Allopregnanolone is a neurosteroid naturally produced within the body, where it has a function in the regulation of brain activity and mood. It is synthesized from progesterone. This compound has attracted scientific and medical attention, leading to the development of new therapeutic agents based on its molecular structure and action.
The Brain’s Natural Mood Regulator
Allopregnanolone is a metabolite of the hormone progesterone. Its primary influence on the brain comes from its interaction with the GABA-A receptor system. Gamma-aminobutyric acid, or GABA, is the main inhibitory neurotransmitter in the central nervous system, responsible for reducing neuronal excitability and producing a calming effect.
The neurosteroid functions as a positive allosteric modulator of these GABA-A receptors. This means that allopregnanolone binds to a distinct site on the receptor, different from where GABA itself binds. This binding action enhances the receptor’s response to GABA, amplifying the natural calming signal. By making the brain’s primary “brake” more efficient, allopregnanolone helps to temper responses to stress and anxiety.
This mechanism is a natural part of the body’s system for maintaining neurological balance. The levels of allopregnanolone can fluctuate, for instance, during the menstrual cycle and pregnancy. During the third trimester of pregnancy, its concentrations rise significantly before dropping sharply after childbirth. These fluctuations are believed to play a part in the mood changes that can occur during these periods.
Approved Medical Formulations
The understanding of allopregnanolone’s role in brain chemistry has led to the development of specific, government-approved medications. These are not supplements but prescription drugs designed for precise therapeutic purposes. Two such medications are brexanolone (Zulresso) and zuranolone (Zurzuvae).
Brexanolone was the first medication of its kind approved by the U.S. Food and Drug Administration (FDA), specifically for the treatment of postpartum depression (PPD). PPD is a serious mood disorder that can occur in women after giving birth. The approval of brexanolone was a development because it offered a mechanism of action different from existing antidepressants.

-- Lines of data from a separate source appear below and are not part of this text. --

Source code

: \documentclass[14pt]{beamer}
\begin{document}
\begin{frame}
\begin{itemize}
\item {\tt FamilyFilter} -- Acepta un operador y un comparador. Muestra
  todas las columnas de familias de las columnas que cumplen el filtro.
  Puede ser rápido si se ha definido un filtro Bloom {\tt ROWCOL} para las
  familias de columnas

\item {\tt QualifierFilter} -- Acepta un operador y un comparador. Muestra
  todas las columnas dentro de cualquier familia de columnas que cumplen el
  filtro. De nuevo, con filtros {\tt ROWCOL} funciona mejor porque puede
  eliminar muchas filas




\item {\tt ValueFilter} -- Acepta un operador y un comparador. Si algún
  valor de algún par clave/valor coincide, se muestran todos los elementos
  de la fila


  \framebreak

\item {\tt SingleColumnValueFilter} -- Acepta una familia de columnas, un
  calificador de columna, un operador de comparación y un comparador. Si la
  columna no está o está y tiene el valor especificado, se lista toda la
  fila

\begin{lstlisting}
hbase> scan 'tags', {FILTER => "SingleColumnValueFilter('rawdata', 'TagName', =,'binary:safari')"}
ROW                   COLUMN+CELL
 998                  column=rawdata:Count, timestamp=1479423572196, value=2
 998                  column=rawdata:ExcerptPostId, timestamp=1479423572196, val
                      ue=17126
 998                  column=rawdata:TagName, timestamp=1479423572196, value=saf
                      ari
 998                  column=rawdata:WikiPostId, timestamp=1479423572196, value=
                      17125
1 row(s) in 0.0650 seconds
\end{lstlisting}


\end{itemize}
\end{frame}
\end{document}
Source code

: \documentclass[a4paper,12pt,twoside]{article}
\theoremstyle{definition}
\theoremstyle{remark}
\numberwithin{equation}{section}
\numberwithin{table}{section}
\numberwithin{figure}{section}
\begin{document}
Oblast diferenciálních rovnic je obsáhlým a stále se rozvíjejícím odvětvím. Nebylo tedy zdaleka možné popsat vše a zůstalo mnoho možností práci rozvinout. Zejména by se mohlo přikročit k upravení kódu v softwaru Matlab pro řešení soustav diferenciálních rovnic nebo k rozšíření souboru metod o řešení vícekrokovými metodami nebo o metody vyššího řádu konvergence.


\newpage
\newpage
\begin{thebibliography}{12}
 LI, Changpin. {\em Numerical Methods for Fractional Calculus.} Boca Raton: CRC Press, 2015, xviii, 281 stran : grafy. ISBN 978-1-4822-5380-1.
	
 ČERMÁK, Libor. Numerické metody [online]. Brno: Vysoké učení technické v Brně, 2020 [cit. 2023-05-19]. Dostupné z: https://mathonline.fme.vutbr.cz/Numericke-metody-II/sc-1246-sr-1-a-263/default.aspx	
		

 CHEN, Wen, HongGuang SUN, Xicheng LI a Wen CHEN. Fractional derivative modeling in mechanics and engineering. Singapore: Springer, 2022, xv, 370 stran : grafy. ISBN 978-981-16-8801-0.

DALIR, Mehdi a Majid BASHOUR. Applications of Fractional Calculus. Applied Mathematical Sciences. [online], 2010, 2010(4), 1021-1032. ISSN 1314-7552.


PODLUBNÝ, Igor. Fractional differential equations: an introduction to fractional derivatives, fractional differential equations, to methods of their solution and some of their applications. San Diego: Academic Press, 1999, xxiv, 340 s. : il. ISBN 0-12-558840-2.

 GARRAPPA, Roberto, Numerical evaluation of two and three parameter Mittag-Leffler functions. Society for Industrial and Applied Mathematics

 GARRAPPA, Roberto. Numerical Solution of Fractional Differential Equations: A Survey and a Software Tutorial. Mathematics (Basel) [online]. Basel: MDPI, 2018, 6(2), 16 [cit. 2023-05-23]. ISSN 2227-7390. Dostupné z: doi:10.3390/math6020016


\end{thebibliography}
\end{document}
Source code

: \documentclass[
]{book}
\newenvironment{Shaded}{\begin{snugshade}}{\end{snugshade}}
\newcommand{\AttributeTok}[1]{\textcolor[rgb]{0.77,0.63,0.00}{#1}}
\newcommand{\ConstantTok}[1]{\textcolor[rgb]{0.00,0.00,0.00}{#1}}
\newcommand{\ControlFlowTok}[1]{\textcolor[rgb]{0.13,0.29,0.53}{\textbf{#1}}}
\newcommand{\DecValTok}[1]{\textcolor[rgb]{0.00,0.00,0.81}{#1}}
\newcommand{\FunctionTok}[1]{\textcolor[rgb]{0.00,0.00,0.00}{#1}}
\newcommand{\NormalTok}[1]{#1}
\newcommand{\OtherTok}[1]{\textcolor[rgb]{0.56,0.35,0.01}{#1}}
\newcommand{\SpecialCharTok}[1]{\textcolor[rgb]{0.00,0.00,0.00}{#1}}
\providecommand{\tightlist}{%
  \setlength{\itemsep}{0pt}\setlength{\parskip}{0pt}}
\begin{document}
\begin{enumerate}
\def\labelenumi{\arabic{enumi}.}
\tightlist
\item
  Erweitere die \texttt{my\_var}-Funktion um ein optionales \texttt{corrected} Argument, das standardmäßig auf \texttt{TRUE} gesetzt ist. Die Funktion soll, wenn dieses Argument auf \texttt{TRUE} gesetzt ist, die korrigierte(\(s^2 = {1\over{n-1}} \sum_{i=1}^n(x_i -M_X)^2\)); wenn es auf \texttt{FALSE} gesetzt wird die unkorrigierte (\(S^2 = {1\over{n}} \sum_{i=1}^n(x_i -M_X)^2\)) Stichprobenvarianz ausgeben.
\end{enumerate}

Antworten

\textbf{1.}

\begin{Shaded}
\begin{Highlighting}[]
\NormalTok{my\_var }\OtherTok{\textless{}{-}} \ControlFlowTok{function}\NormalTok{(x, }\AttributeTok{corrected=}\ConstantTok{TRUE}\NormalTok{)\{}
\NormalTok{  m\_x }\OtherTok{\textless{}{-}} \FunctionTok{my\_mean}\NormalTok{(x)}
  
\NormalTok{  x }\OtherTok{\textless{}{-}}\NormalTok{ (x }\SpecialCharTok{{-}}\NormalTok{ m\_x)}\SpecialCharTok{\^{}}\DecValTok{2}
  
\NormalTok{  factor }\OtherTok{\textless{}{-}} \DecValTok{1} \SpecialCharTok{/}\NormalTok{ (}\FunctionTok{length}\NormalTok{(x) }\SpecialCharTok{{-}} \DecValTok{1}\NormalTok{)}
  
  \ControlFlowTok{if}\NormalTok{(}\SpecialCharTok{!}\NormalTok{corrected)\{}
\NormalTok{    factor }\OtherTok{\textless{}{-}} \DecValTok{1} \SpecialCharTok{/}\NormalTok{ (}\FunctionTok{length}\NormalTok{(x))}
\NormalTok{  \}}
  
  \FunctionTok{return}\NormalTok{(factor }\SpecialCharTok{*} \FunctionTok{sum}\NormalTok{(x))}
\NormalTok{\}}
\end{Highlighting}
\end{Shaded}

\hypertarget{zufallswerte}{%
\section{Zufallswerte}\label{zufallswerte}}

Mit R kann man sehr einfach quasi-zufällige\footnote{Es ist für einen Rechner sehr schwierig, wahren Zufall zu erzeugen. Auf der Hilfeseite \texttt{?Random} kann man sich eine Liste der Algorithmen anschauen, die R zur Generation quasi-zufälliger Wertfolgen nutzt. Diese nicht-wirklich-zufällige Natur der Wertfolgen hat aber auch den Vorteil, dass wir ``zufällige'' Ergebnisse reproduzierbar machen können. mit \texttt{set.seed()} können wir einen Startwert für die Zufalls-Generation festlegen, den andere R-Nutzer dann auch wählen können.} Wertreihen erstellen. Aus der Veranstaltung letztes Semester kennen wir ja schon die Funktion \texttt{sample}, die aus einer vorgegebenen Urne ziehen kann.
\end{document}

Following this, zuranolone was developed as an oral medication. It is a synthetic analog of allopregnanolone, meaning it is chemically similar. The FDA has approved zuranolone for the treatment of both PPD and major depressive disorder (MDD) in adults.

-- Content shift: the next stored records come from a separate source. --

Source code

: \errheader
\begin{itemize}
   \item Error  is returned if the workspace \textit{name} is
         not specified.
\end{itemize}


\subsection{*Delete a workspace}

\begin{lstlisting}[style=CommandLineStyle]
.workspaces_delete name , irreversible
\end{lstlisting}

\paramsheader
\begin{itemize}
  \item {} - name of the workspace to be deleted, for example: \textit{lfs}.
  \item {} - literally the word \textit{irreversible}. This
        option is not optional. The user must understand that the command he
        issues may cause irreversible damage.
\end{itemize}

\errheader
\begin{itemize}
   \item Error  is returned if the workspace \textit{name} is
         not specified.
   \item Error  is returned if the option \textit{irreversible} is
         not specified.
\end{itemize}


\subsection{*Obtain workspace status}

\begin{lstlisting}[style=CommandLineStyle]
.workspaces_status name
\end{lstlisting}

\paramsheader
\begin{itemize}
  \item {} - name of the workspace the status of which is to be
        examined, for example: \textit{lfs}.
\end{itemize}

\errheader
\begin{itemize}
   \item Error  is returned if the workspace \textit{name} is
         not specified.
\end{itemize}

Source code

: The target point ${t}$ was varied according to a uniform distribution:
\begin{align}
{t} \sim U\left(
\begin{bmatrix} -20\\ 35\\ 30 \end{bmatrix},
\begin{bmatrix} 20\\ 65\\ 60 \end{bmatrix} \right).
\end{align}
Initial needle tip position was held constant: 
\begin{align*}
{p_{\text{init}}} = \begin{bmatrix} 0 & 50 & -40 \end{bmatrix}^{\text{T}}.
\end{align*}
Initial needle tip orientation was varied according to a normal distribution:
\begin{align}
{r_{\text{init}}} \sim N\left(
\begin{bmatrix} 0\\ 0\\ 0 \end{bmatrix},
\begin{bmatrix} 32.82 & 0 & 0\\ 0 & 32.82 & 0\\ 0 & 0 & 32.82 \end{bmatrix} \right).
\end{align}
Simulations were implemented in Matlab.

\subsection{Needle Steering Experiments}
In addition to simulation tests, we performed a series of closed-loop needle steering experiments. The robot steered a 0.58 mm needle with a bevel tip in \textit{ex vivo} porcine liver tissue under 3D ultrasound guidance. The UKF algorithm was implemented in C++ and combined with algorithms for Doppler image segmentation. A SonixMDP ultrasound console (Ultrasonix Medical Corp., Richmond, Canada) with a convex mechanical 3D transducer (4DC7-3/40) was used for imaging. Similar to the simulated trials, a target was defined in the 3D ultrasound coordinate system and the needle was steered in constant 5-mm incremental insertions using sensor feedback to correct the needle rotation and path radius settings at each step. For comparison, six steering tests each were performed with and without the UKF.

The “Supplement” Distinction
A clear line exists between approved medical formulations of allopregnanolone and products marketed as supplements. Authentic allopregnanolone is a neuroactive steroid, and due to its effects on the brain, it is controlled as a prescription medication. It is not legally available for purchase over-the-counter as a dietary supplement in the United States.
Consumers searching online for “allopregnanolone supplements” will likely encounter products that are not what they seem. These are often precursors, such as pregnenolone or DHEA, which are hormones that the body can convert into other steroids. Other products may contain various herbal extracts that sellers claim can naturally boost the body’s own production of allopregnanolone.

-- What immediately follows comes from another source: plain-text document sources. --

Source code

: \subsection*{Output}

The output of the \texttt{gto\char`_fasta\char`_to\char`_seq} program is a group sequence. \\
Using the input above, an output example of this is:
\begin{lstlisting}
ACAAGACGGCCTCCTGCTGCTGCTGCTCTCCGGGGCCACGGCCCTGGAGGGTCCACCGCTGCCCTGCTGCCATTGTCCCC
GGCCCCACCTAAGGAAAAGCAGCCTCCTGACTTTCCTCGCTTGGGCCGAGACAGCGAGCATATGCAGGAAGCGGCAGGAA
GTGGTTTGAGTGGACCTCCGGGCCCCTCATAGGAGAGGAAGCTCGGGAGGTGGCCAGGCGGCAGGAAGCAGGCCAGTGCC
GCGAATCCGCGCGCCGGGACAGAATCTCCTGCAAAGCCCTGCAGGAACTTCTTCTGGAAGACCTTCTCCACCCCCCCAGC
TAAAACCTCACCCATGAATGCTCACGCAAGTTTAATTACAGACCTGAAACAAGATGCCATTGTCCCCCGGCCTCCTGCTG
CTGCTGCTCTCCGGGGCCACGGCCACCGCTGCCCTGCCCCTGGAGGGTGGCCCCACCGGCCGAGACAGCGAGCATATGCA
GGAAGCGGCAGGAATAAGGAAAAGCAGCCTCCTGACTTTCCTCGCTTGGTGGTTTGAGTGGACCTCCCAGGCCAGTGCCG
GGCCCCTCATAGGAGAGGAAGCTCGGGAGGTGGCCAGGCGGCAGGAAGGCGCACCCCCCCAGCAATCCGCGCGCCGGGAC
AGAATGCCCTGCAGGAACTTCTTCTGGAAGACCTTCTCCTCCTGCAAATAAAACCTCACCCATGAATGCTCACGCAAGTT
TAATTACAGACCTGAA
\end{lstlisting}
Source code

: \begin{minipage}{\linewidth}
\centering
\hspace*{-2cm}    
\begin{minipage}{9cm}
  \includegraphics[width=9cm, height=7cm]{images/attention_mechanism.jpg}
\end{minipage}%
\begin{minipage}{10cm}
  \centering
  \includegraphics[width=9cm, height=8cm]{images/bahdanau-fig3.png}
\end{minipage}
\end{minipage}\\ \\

It is important to recognize that these products are not the same as the regulated drug. The claims made about these supplements are often not supported by scientific evidence. Unlike FDA-approved medications, dietary supplements are not subject to the same requirements for proof of efficacy, safety, or manufacturing quality control. This lack of regulation can lead to variability in the purity and dosage of what is sold.
Administration and Safety Profile
The administration methods for approved allopregnanolone-based drugs are specific and reflect their safety considerations. Brexanolone (Zulresso) is administered as a continuous intravenous (IV) infusion over 60 hours. This procedure must be conducted in a certified healthcare facility, requiring the patient to be admitted to the hospital for the treatment.
This protocol is in place because of the drug’s safety profile. A primary risk associated with brexanolone is excessive sedation and the potential for a sudden loss of consciousness. To manage this risk, the FDA requires a Risk Evaluation and Mitigation Strategy (REMS) that mandates patients are monitored continuously by healthcare personnel and are not left alone with their infant.
Zuranolone (Zurzuvae) is an oral capsule taken once daily for 14 days. While this allows for at-home use, it comes with specific safety warnings. Common side effects include:
- Drowsiness
- Dizziness
- Fatigue
- Confusion
Because of these effects, patients are advised not to drive or operate heavy machinery for at least 12 hours after taking the medication.